What to do
Beneath this line are the data; copy exactly the part of them that opens with the line containing "- [About Cisco Secure" and closes with the line containing "## Introduction: How", and only that part.

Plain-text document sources
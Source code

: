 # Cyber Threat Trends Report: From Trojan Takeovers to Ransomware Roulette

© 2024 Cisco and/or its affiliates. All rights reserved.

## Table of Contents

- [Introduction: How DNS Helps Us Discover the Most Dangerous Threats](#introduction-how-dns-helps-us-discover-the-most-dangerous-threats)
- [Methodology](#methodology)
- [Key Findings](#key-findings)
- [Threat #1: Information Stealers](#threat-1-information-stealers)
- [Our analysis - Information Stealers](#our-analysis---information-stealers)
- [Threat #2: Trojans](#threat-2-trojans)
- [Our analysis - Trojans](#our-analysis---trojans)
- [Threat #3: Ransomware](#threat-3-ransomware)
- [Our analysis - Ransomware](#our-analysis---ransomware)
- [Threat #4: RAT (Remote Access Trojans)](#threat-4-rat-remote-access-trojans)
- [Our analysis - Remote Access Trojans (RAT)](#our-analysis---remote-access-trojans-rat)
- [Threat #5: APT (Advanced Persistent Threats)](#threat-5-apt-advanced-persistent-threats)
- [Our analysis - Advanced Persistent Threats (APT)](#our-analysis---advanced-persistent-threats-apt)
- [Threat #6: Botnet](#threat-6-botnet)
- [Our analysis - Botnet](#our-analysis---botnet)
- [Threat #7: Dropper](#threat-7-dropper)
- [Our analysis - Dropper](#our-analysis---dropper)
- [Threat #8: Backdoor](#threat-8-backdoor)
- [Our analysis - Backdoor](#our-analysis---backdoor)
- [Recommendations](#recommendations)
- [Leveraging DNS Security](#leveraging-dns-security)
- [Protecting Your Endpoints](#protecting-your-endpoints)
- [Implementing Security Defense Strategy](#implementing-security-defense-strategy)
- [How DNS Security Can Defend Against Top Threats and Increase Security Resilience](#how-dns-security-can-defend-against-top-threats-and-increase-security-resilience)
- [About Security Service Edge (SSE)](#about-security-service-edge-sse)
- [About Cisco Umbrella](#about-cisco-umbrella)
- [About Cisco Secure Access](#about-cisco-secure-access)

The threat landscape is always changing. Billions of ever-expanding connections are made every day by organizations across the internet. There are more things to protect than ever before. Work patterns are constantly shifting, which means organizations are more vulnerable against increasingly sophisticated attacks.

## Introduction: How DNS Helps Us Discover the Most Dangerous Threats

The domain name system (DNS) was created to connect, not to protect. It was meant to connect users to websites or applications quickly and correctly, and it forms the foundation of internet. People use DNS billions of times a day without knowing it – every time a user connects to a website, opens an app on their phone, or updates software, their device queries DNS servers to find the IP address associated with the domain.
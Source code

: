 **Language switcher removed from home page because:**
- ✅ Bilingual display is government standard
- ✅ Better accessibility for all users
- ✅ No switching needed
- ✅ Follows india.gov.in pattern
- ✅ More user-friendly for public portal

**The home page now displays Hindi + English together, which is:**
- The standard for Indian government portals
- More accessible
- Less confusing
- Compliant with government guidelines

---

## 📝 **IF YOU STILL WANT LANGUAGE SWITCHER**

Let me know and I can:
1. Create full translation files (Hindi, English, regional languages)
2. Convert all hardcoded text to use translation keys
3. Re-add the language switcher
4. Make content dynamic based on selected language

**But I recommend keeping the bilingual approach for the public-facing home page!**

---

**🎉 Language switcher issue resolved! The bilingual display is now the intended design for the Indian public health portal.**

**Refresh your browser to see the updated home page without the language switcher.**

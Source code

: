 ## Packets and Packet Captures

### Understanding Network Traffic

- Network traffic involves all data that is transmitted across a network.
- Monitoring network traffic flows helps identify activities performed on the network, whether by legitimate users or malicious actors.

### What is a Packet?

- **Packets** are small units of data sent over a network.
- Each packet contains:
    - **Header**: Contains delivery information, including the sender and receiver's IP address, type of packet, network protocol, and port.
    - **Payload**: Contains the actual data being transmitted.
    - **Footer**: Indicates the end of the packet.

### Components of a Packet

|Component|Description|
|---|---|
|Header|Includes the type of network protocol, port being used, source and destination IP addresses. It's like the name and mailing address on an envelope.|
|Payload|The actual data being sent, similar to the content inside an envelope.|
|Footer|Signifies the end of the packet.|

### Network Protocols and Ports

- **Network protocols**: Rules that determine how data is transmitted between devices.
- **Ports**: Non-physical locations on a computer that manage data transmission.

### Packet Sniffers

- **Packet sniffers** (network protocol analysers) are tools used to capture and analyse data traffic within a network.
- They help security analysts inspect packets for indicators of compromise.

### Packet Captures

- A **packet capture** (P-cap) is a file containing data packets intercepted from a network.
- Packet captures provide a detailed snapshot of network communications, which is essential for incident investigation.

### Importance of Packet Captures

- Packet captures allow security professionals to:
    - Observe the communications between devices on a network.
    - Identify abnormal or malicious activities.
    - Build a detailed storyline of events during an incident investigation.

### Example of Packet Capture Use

Task answer
- [About Cisco Secure Access](#about-cisco-secure-access)

The threat landscape is always changing. Billions of ever-expanding connections are made every day by organizations across the internet. There are more things to protect than ever before. Work patterns are constantly shifting, which means organizations are more vulnerable against increasingly sophisticated attacks.

## Introduction: How DNS Helps Us Discover the Most Dangerous Threats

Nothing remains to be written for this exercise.